**GOAL OF THE EXERCISE:**
Pull every line containing "academia" out of the material below.
━━━━━━━━
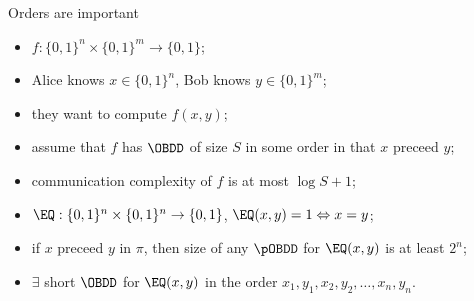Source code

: \begin{frame}{Orders are important}
    \begin{itemize}
        \item $f: \{0, 1\}^n \times \{0, 1\}^m \to \{0, 1\}$;
        \item Alice knows $x \in \{0, 1\}^n$, Bob knows $y \in \{0, 1\}^m$;
        \item they want to compute $f(x, y)$;
        \pause
        \item assume that $f$ has $\OBDD$ of size $S$ in some order in that $x$ preceed $y$;
        \item communication complexity of $f$ is at most $\log S + 1$;
        \pause
        \item $\EQ: \{0, 1\}^n \times \{0, 1\}^n \to \{0, 1\}$, $\EQ(x, y) = 1 \Leftrightarrow x = y$;
        \item if $x$ preceed $y$ in $\pi$, then size of any $\pOBDD$ for $\EQ(x, y)$ is at least $2^n$;
        \pause
        \item $\exists$ short $\OBDD$ for $\EQ(x, y)$ in the order $x_1, y_1, x_2, y_2, \dots, x_n, y_n$.
    \end{itemize}
\end{frame}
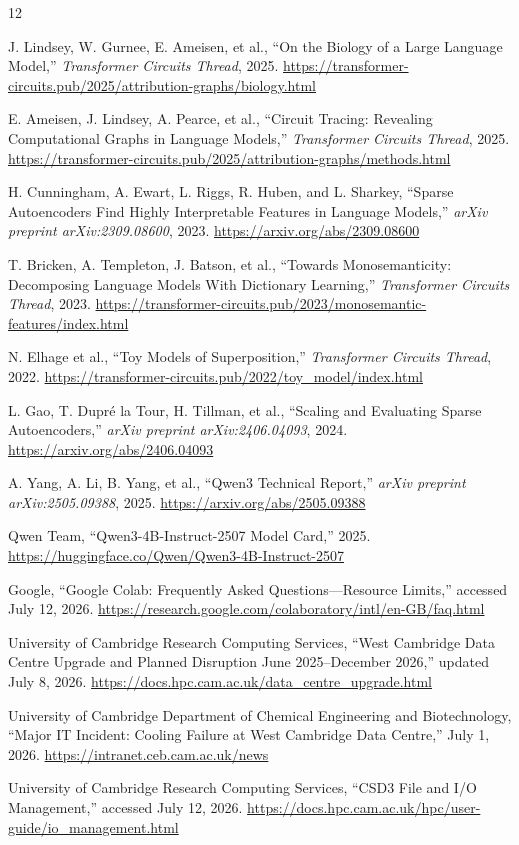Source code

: \documentclass[11pt,a4paper]{article}
\begin{document}
\begin{thebibliography}{12}

 J. Lindsey, W. Gurnee, E. Ameisen, et al., ``On the Biology of a Large Language Model,''
\emph{Transformer Circuits Thread}, 2025.
\url{https://transformer-circuits.pub/2025/attribution-graphs/biology.html}

 E. Ameisen, J. Lindsey, A. Pearce, et al., ``Circuit Tracing: Revealing Computational Graphs in Language Models,''
\emph{Transformer Circuits Thread}, 2025.
\url{https://transformer-circuits.pub/2025/attribution-graphs/methods.html}

 H. Cunningham, A. Ewart, L. Riggs, R. Huben, and L. Sharkey, ``Sparse Autoencoders Find Highly Interpretable Features in Language Models,''
\emph{arXiv preprint arXiv:2309.08600}, 2023.
\url{https://arxiv.org/abs/2309.08600}

 T. Bricken, A. Templeton, J. Batson, et al., ``Towards Monosemanticity: Decomposing Language Models With Dictionary Learning,''
\emph{Transformer Circuits Thread}, 2023.
\url{https://transformer-circuits.pub/2023/monosemantic-features/index.html}

 N. Elhage et al., ``Toy Models of Superposition,''
\emph{Transformer Circuits Thread}, 2022.
\url{https://transformer-circuits.pub/2022/toy_model/index.html}

 L. Gao, T. Dupr\'e la Tour, H. Tillman, et al., ``Scaling and Evaluating Sparse Autoencoders,''
\emph{arXiv preprint arXiv:2406.04093}, 2024.
\url{https://arxiv.org/abs/2406.04093}

 A. Yang, A. Li, B. Yang, et al., ``Qwen3 Technical Report,''
\emph{arXiv preprint arXiv:2505.09388}, 2025.
\url{https://arxiv.org/abs/2505.09388}

 Qwen Team, ``Qwen3-4B-Instruct-2507 Model Card,'' 2025.
\url{https://huggingface.co/Qwen/Qwen3-4B-Instruct-2507}

 Google, ``Google Colab: Frequently Asked Questions---Resource Limits,'' accessed July 12, 2026.
\url{https://research.google.com/colaboratory/intl/en-GB/faq.html}

 University of Cambridge Research Computing Services, ``West Cambridge Data Centre Upgrade and Planned Disruption June 2025--December 2026,'' updated July 8, 2026.
\url{https://docs.hpc.cam.ac.uk/data_centre_upgrade.html}

 University of Cambridge Department of Chemical Engineering and Biotechnology, ``Major IT Incident: Cooling Failure at West Cambridge Data Centre,'' July 1, 2026.
\url{https://intranet.ceb.cam.ac.uk/news}

 University of Cambridge Research Computing Services, ``CSD3 File and I/O Management,'' accessed July 12, 2026.
\url{https://docs.hpc.cam.ac.uk/hpc/user-guide/io_management.html}

\end{thebibliography}
\end{document}
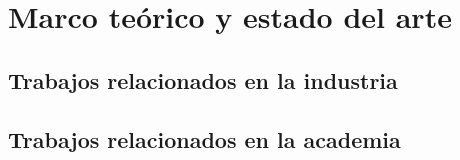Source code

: \chapter{Marco teórico y estado del arte}
\label{chapter:state-of-art}

\Blindtext[1]

\section{Trabajos relacionados en la industria}
\label{section:relaccionados-industria}

\Blindtext[1]

\section{Trabajos relacionados en la academia}
\label{section:relacionados-academia}

\Blindtext[1]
━━━━━━━━
**WRITTEN REPLY:**
\section{Trabajos relacionados en la academia}
\label{section:relacionados-academia}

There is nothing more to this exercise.